GDPR Article 28 for AI Vendors: What OpenAI's DPA Actually Says (And What It Doesn't)

When enterprise procurement teams start auditing LLM architectures, the conversation hits a brick wall at GDPR Article 28. If your application or your employees are sending European personal data to an external model, you need a Data Processing Addendum (DPA). For organisations chasing bulletproof GDPR compliance, the default move is to upgrade to an OpenAI Enterprise tier and sign their DPA.

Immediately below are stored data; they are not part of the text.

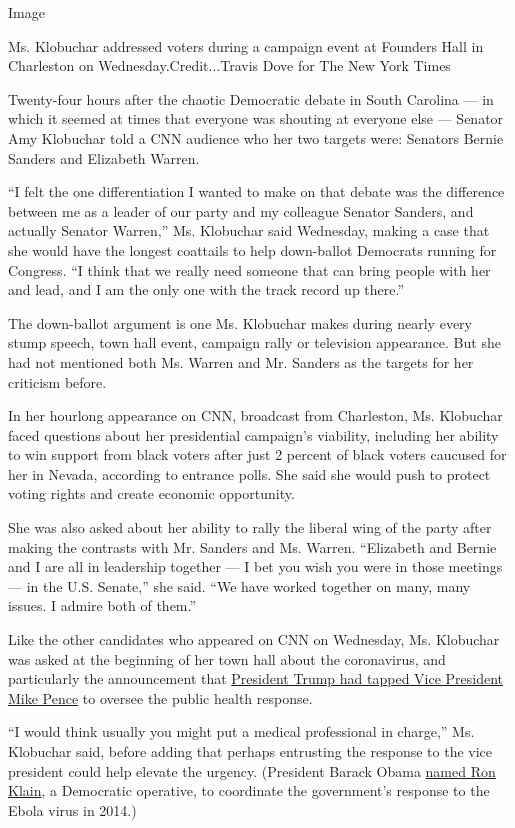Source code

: Image

Ms. Klobuchar addressed voters during a campaign event at Founders Hall
in Charleston on Wednesday.Credit...Travis Dove for The New York Times

Twenty-four hours after the chaotic Democratic debate in South Carolina
--- in which it seemed at times that everyone was shouting at everyone
else --- Senator Amy Klobuchar told a CNN audience who her two targets
were: Senators Bernie Sanders and Elizabeth Warren.

``I felt the one differentiation I wanted to make on that debate was the
difference between me as a leader of our party and my colleague Senator
Sanders, and actually Senator Warren,'' Ms. Klobuchar said Wednesday,
making a case that she would have the longest coattails to help
down-ballot Democrats running for Congress. ``I think that we really
need someone that can bring people with her and lead, and I am the only
one with the track record up there.''

The down-ballot argument is one Ms. Klobuchar makes during nearly every
stump speech, town hall event, campaign rally or television appearance.
But she had not mentioned both Ms. Warren and Mr. Sanders as the targets
for her criticism before.

In her hourlong appearance on CNN, broadcast from Charleston, Ms.
Klobuchar faced questions about her presidential campaign's viability,
including her ability to win support from black voters after just 2
percent of black voters caucused for her in Nevada, according to
entrance polls. She said she would push to protect voting rights and
create economic opportunity.

She was also asked about her ability to rally the liberal wing of the
party after making the contrasts with Mr. Sanders and Ms. Warren.
``Elizabeth and Bernie and I are all in leadership together --- I bet
you wish you were in those meetings --- in the U.S. Senate,'' she said.
``We have worked together on many, many issues. I admire both of them.''

Like the other candidates who appeared on CNN on Wednesday, Ms.
Klobuchar was asked at the beginning of her town hall about the
coronavirus, and particularly the announcement that
\href{https://www.nytimes3xbfgragh.onion/2020/02/26/us/politics/trump-coronavirus-cdc.html}{President
Trump had tapped Vice President Mike Pence} to oversee the public health
response.

``I would think usually you might put a medical professional in
charge,'' Ms. Klobuchar said, before adding that perhaps entrusting the
response to the vice president could help elevate the urgency.
(President Barack Obama
\href{https://www.nytimes3xbfgragh.onion/2014/10/18/us/ebola-cruise-ship-dallas.html}{named
Ron Klain}, a Democratic operative, to coordinate the government's
response to the Ebola virus in 2014.)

But signing a DPA is just paperwork. Understanding the architectural and legal boundaries of that contract is where actual compliance happens — and that's where most teams discover their assumptions don't hold up.

Disclaimer: This post is engineering analysis of publicly available DPA terms and standard interpretations of GDPR. It is not legal advice. Talk to your DPO and qualified counsel before making compliance decisions for your organisation. References are to the OpenAI Enterprise DPA / Business Terms as published in 2025–2026; specific clauses change and you should always validate against the version your procurement team is signing.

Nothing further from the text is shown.